------ Supplied entries

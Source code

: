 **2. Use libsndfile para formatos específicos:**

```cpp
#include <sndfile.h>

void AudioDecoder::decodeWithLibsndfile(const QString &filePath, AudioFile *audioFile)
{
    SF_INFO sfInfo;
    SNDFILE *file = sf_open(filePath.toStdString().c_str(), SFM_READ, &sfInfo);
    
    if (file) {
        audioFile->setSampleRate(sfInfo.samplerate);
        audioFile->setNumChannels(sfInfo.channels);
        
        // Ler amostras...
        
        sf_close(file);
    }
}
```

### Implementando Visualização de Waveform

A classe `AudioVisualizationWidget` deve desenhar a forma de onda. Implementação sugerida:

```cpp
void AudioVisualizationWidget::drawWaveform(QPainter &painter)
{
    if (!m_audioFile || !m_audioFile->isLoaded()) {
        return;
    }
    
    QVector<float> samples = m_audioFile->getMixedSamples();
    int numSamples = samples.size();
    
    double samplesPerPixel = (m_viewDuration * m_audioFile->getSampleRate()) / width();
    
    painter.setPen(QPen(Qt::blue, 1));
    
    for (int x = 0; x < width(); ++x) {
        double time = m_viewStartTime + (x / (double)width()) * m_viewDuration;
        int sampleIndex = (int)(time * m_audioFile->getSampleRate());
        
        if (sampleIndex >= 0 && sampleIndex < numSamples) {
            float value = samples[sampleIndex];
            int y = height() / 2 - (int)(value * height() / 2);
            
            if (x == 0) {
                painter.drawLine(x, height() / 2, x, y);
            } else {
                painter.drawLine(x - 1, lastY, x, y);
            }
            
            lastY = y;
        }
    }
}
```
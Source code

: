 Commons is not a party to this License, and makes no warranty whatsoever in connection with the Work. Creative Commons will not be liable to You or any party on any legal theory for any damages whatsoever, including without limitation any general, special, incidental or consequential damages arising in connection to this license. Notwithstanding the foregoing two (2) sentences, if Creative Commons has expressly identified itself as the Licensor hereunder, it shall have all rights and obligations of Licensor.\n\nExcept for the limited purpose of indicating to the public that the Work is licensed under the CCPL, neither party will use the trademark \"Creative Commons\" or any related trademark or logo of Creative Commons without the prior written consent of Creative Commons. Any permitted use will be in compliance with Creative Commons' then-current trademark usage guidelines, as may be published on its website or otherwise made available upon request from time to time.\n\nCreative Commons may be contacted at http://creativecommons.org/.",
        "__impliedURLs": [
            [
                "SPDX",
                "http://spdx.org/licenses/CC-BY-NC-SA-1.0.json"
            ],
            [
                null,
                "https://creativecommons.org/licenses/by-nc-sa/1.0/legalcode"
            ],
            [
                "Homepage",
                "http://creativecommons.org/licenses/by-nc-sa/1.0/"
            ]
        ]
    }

------------

Assignment
From the material above, copy each line that includes the word "drawLine".

Response box
                painter.drawLine(x, height() / 2, x, y);
                painter.drawLine(x - 1, lastY, x, y);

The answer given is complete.